Given data: Begin

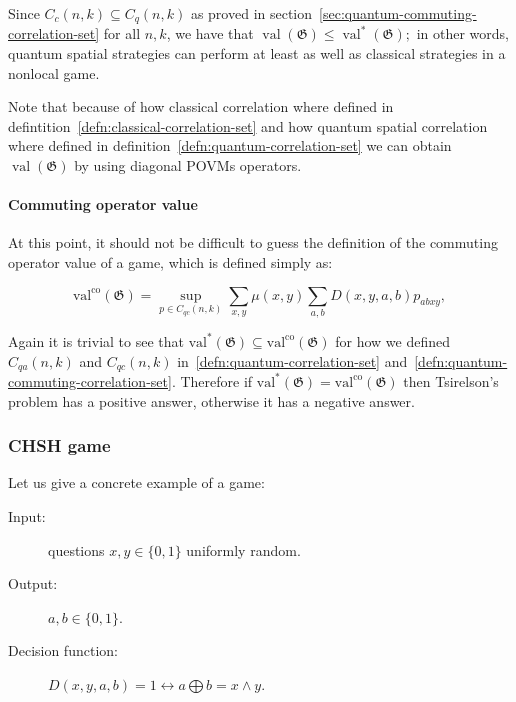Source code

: Since $C_{c}(n, k) \subseteq C_{q}(n, k)$ as proved in section~\ref{sec:quantum-commuting-correlation-set} for all $n, k$, we have that $\operatorname{val}(\mathfrak{G}) \leq \operatorname{val}^{*}(\mathfrak{G}) ;$ in other words, quantum spatial strategies can perform at least as well as classical strategies in a nonlocal game.

Note that because of how classical correlation where defined in defintition~\ref{defn:classical-correlation-set} and how quantum spatial correlation where defined in definition~\ref{defn:quantum-correlation-set} we can obtain $\operatorname{val}(\mathfrak{G})$ by using diagonal POVMs operators.  

\paragraph{Commuting operator value}

At this point, it should not be difficult to guess the definition of the commuting operator value of a game, which is defined simply as:

\begin{defn}
    \begin{equation}
    \operatorname{val^\text{co}}(\mathfrak{G})=\sup _{p \in C_{q c}(n, k)} \sum_{x, y} \mu(x, y) \sum_{a, b} D(x, y, a, b) p_{a b x y},
    \end{equation}
\end{defn}

Again it is trivial to see that $\operatorname{val^{*}}(\mathfrak{G}) \subseteq \operatorname{val^\text{co}}(\mathfrak{G})$ for how we defined $C_{q a}(n, k)$ and $C_{q c}(n, k)$ in~\ref{defn:quantum-correlation-set} and~\ref{defn:quantum-commuting-correlation-set}.
Therefore if $\operatorname{val^{*}}(\mathfrak{G}) = \operatorname{val^\text{co}}(\mathfrak{G})$ then Tsirelson's problem has a positive answer, otherwise it has a negative answer.


\subsubsection{CHSH game}

Let us give a concrete example of a game:
\begin{description}
\item[Input:]questions $x,y \in \{0,1\}$ uniformly random.
\item[Output:]$a,b \in \{0,1\}$.
\item[Decision function: ]$D(x, y, a, b) = 1 \leftrightarrow a \bigoplus b = x \land y $. 
\end{description}

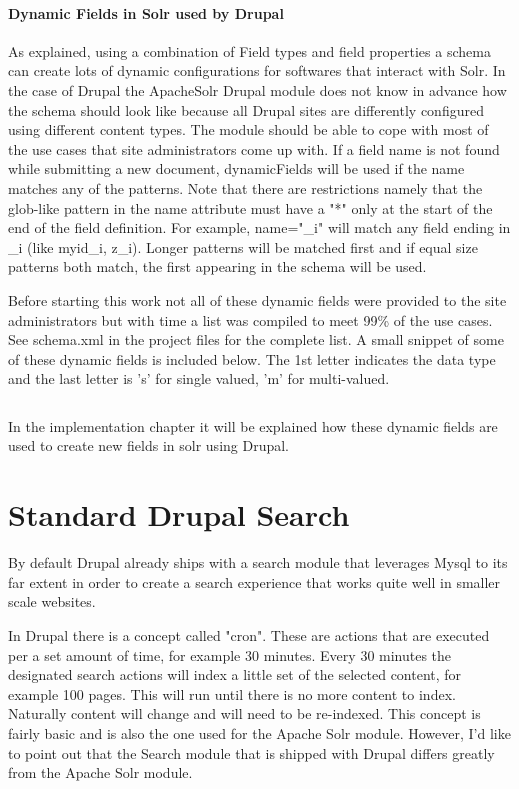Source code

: \paragraph{Dynamic Fields in Solr used by Drupal}
As explained, using a combination of Field types and field properties a schema can create lots of dynamic configurations for softwares that interact with Solr. In the case of Drupal the ApacheSolr Drupal module does not know in advance how the schema should look like because all Drupal sites are differently configured using different content types. The module should be able to cope with most of the use cases that site administrators come up with. If a field name is not found while submitting a new document, dynamicFields will be used if the name matches any of the patterns. Note that there are restrictions namely that the glob-like pattern in the name attribute must have a "*" only at the start of the end of the field definition. For example, name="\*\_i" will match any field ending in \_i (like myid\_i, z\_i). Longer patterns will be matched first and if equal size patterns both match, the first appearing in the schema will be used.
 
Before starting this work not all of these dynamic fields were provided to the site administrators but with time a list was compiled to meet 99\% of the use cases.  See schema.xml in the project files for the complete list. A small snippet of some of these dynamic fields is included below. The 1st letter indicates the data type and the last letter is 's' for single valued, 'm' for multi-valued.

\inputminted[fontsize=\scriptsize,linenos]{xml}{./code_examples/schema_dynamicfields.xml}

\noindent In the implementation chapter it will be explained how these dynamic fields are used to create new fields in solr using Drupal.


\section{Standard Drupal Search}
By default Drupal already ships with a search module that leverages Mysql to its far extent in order to create a search experience that works quite well in smaller scale websites.

In Drupal there is a concept called "cron". These are actions that are executed per a set amount of time, for example 30 minutes. Every 30 minutes the designated search actions will index a little set of the selected content, for example 100 pages. This will run until there is no more content to index. Naturally content will change and will need to be re-indexed. This concept is fairly basic and is also the one used for the Apache Solr module. 
However, I'd like to point out that the Search module that is shipped with Drupal differs greatly from the Apache Solr module. 

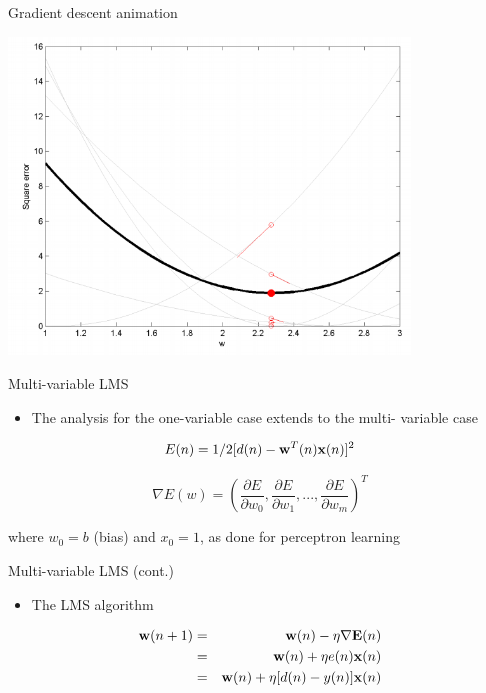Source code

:\documentclass[notes]{beamer}
\providecommand{\tightlist}{%
  \setlength{\itemsep}{0pt}\setlength{\parskip}{0pt}}
\begin{document}
\begin{frame}{Gradient descent animation}

\centering 

\includegraphics[width=0.80000\textwidth]{2018-03-10-10-01-33.png}\\

\end{frame}

\begin{frame}{Multi-variable LMS}

\begin{itemize}
\tightlist
\item
  The analysis for the one-variable case extends to the multi- variable
  case
\end{itemize}

\[ E ( n ) = 1/2 [d ( n ) - \mathbf{w}^ T ( n )\mathbf{x}( n )]^2 \]

\[  \nabla  E( w ) = \left(  \frac{\partial E}{\partial w_0}  ,  \frac{\partial E}{\partial w_1}  ,...,   \frac{\partial E}{\partial w_m} \right)^T \]

where \(w_0= b\) (bias) and \(x_0 = 1\), as done for perceptron learning

\end{frame}

\begin{frame}{Multi-variable LMS (cont.)}

\begin{itemize}
\tightlist
\item
  The LMS algorithm
\end{itemize}

\begin{eqnarray*}
    \mathbf{w} ( n + 1)& =& \mathbf{w} ( n )-\eta \nabla  \mathbf{E}( n ) \\ 
    &= &\mathbf{w} ( n ) + \eta e( n )\mathbf{x}( n )\\
    &= &\mathbf{w} ( n ) + \eta [d ( n ) - y ( n )]\mathbf{x}( n ) 
\end{eqnarray*}

\end{frame}
\end{document}

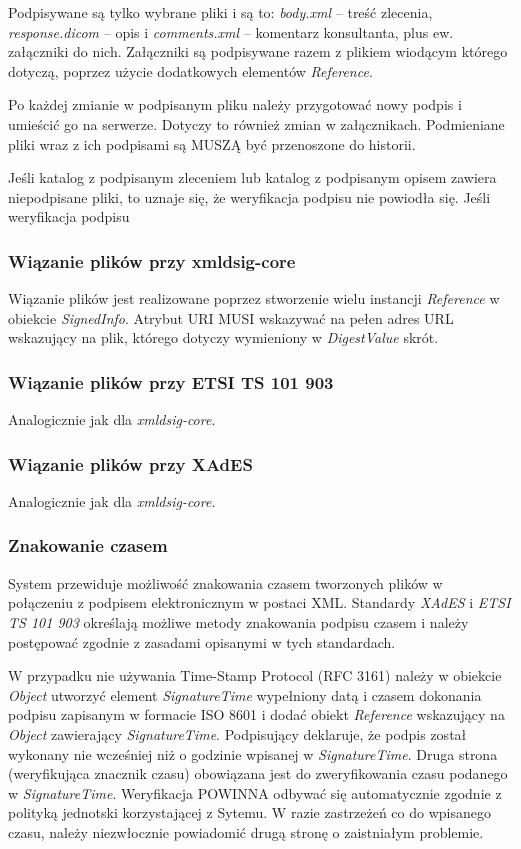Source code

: \documentclass[a4paper]{article}
\begin{document}
Podpisywane są tylko wybrane pliki i są to: \emph{body.xml} -- treść zlecenia,
\emph{response.dicom} -- opis i \emph{comments.xml} -- komentarz konsultanta, plus ew.
załączniki do nich. Załączniki są podpisywane razem z plikiem wiodącym którego dotyczą,
poprzez użycie dodatkowych elementów \emph{Reference}.

Po każdej zmianie w podpisanym pliku należy przygotować nowy podpis i umieścić go na
serwerze. Dotyczy to również zmian w załącznikach. Podmieniane pliki wraz z ich podpisami
są MUSZĄ być przenoszone do historii.

Jeśli katalog z podpisanym zleceniem lub katalog z podpisanym opisem zawiera niepodpisane
pliki, to uznaje się, że weryfikacja podpisu nie powiodła się. Jeśli weryfikacja podpisu 

\subsubsection{Wiązanie plików przy xmldsig-core}

Wiązanie plików jest realizowane poprzez stworzenie wielu instancji \emph{Reference} w
obiekcie \emph{SignedInfo}. Atrybut URI MUSI wskazywać na pełen adres URL wskazujący
na plik, którego dotyczy wymieniony w \emph{DigestValue} skrót.

\subsubsection{Wiązanie plików przy ETSI TS 101 903}

Analogicznie jak dla \emph{xmldsig-core}.

\subsubsection{Wiązanie plików przy XAdES}

Analogicznie jak dla \emph{xmldsig-core}.

\subsubsection{Znakowanie czasem}

System przewiduje możliwość znakowania czasem tworzonych plików w połączeniu z podpisem
elektronicznym w postaci XML. Standardy \textit{XAdES} i \textit{ETSI TS 101 903}
określają możliwe metody znakowania podpisu czasem i należy postępować zgodnie z zasadami
opisanymi w tych standardach. 

W przypadku nie używania Time-Stamp Protocol (RFC 3161) należy w obiekcie \emph{Object}
utworzyć element \emph{SignatureTime} wypełniony datą i czasem dokonania podpisu zapisanym w
formacie ISO 8601 i dodać obiekt \emph{Reference} wskazujący na \emph{Object} zawierający
\emph{SignatureTime}. Podpisujący deklaruje, że podpis został wykonany nie wcześniej niż o
godzinie wpisanej w \emph{SignatureTime}. Druga strona (weryfikująca znacznik czasu)
obowiązana jest do zweryfikowania czasu podanego w \emph{SignatureTime}. Weryfikacja
POWINNA odbywać się automatycznie zgodnie z polityką jednotski korzystającej z Sytemu. W
razie zastrzeżeń co do wpisanego czasu, należy niezwłocznie powiadomić drugą stronę o
zaistniałym problemie.
\end{document}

Given data: End

Work instruction
Would you transcribe the lines above exactly, going from the line bearing "Again it is" through the line bearing "in Solr used", and drop the pictures from the copy?

Exercise answer
Again it is trivial to see that $\operatorname{val^{*}}(\mathfrak{G}) \subseteq \operatorname{val^\text{co}}(\mathfrak{G})$ for how we defined $C_{q a}(n, k)$ and $C_{q c}(n, k)$ in~\ref{defn:quantum-correlation-set} and~\ref{defn:quantum-commuting-correlation-set}.
Therefore if $\operatorname{val^{*}}(\mathfrak{G}) = \operatorname{val^\text{co}}(\mathfrak{G})$ then Tsirelson's problem has a positive answer, otherwise it has a negative answer.


\subsubsection{CHSH game}

Let us give a concrete example of a game:
\begin{description}
\item[Input:]questions $x,y \in \{0,1\}$ uniformly random.
\item[Output:]$a,b \in \{0,1\}$.
\item[Decision function: ]$D(x, y, a, b) = 1 \leftrightarrow a \bigoplus b = x \land y $. 
\end{description}

Source code

: \paragraph{Dynamic Fields in Solr used by Drupal}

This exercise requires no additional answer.